Plant physiology

The Methylome of Soybean Roots during the Compatible Interaction with the Soybean Cyst Nematode.

PMID 26099268


The soybean cyst nematode (SCN; Heterodera glycines) induces the formation of a multinucleated feeding site, or syncytium, whose etiology includes massive gene expression changes. Nevertheless, the genetic networks underlying gene expression control in the syncytium are poorly understood. DNA methylation is a critical epigenetic mark that plays a key role in regulating gene expression. To determine the extent to which DNA methylation is altered in soybean (Glycine max) roots during the susceptible interaction with SCN, we generated whole-genome cytosine methylation maps at single-nucleotide resolution. The methylome analysis revealed that SCN induces hypomethylation to a much higher extent than hypermethylation.
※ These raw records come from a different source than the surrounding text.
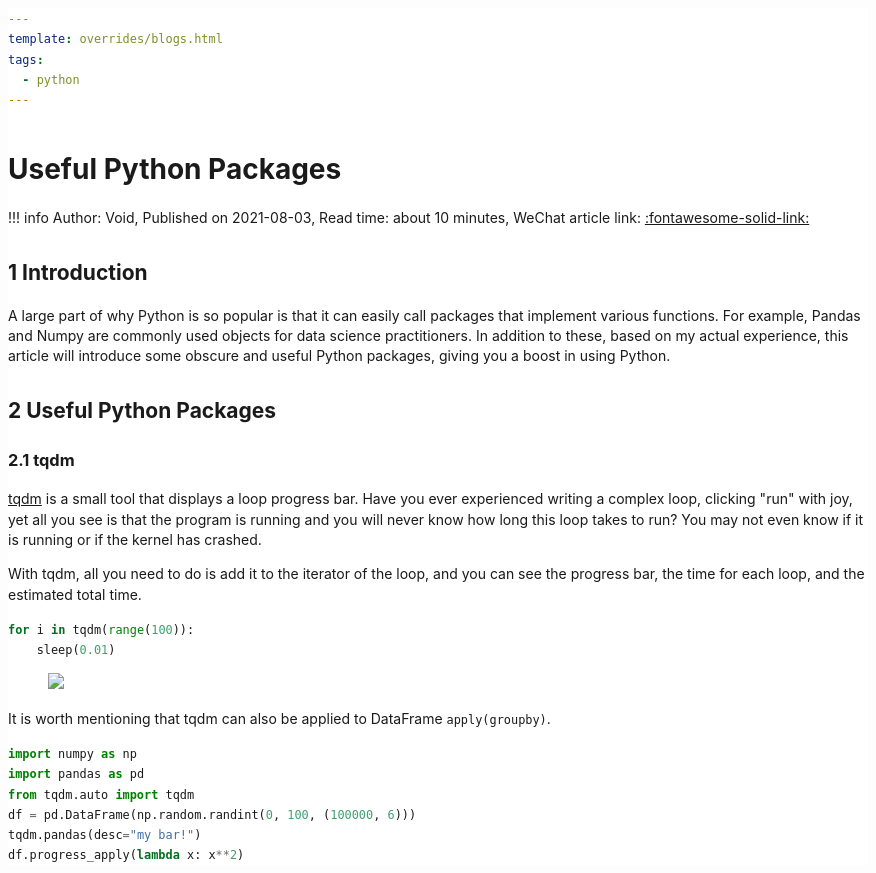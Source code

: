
 ```yaml
---
template: overrides/blogs.html
tags:
  - python
---
```


# Useful Python Packages

!!! info
    Author: Void, Published on 2021-08-03, Read time: about 10 minutes, WeChat article link: [:fontawesome-solid-link:](https://mp.weixin.qq.com/s/FdsPsRgO9unQW-aK_6RoIA)

## 1 Introduction

A large part of why Python is so popular is that it can easily call packages that implement various functions. For example, Pandas and Numpy are commonly used objects for data science practitioners. In addition to these, based on my actual experience, this article will introduce some obscure and useful Python packages, giving you a boost in using Python.

## 2 Useful Python Packages

### 2.1 tqdm

[tqdm](https://github.com/tqdm/tqdm) is a small tool that displays a loop progress bar. Have you ever experienced writing a complex loop, clicking "run" with joy, yet all you see is that the program is running and you will never know how long this loop takes to run? You may not even know if it is running or if the kernel has crashed. 

With tqdm, all you need to do is add it to the iterator of the loop, and you can see the progress bar, the time for each loop, and the estimated total time.

```Python
for i in tqdm(range(100)):
    sleep(0.01)
```

<figure>
  <img src="https://cdn.jsdelivr.net/gh/BulletTech2021/Pics/2021-8-4/1628086304637-1.gif" width="500" />
</figure>

It is worth mentioning that tqdm can also be applied to DataFrame `apply(groupby)`.

```Python
import numpy as np
import pandas as pd
from tqdm.auto import tqdm
df = pd.DataFrame(np.random.randint(0, 100, (100000, 6)))
tqdm.pandas(desc="my bar!")
df.progress_apply(lambda x: x**2)
```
We identified 2,465 differentially hypermethylated regions and 4,692 hypomethylated regions in the infected roots compared with the noninfected control. In addition, 703 and 1,346 unique genes were identified as overlapping with hyper- or hypomethylated regions, respectively. The differential methylation in genes apparently occurs independently of gene size and GC content but exhibits strong preference for recently duplicated paralogs. Furthermore, a set of 278 genes was identified as specifically syncytium differentially methylated genes. Of these, we found genes associated with epigenetic regulation, phytohormone signaling, cell wall architecture, signal transduction, and ubiquitination. This study provides, to our knowledge, new evidence that differential methylation is part of the regulatory mechanisms controlling gene expression changes in the nematode-induced syncytium.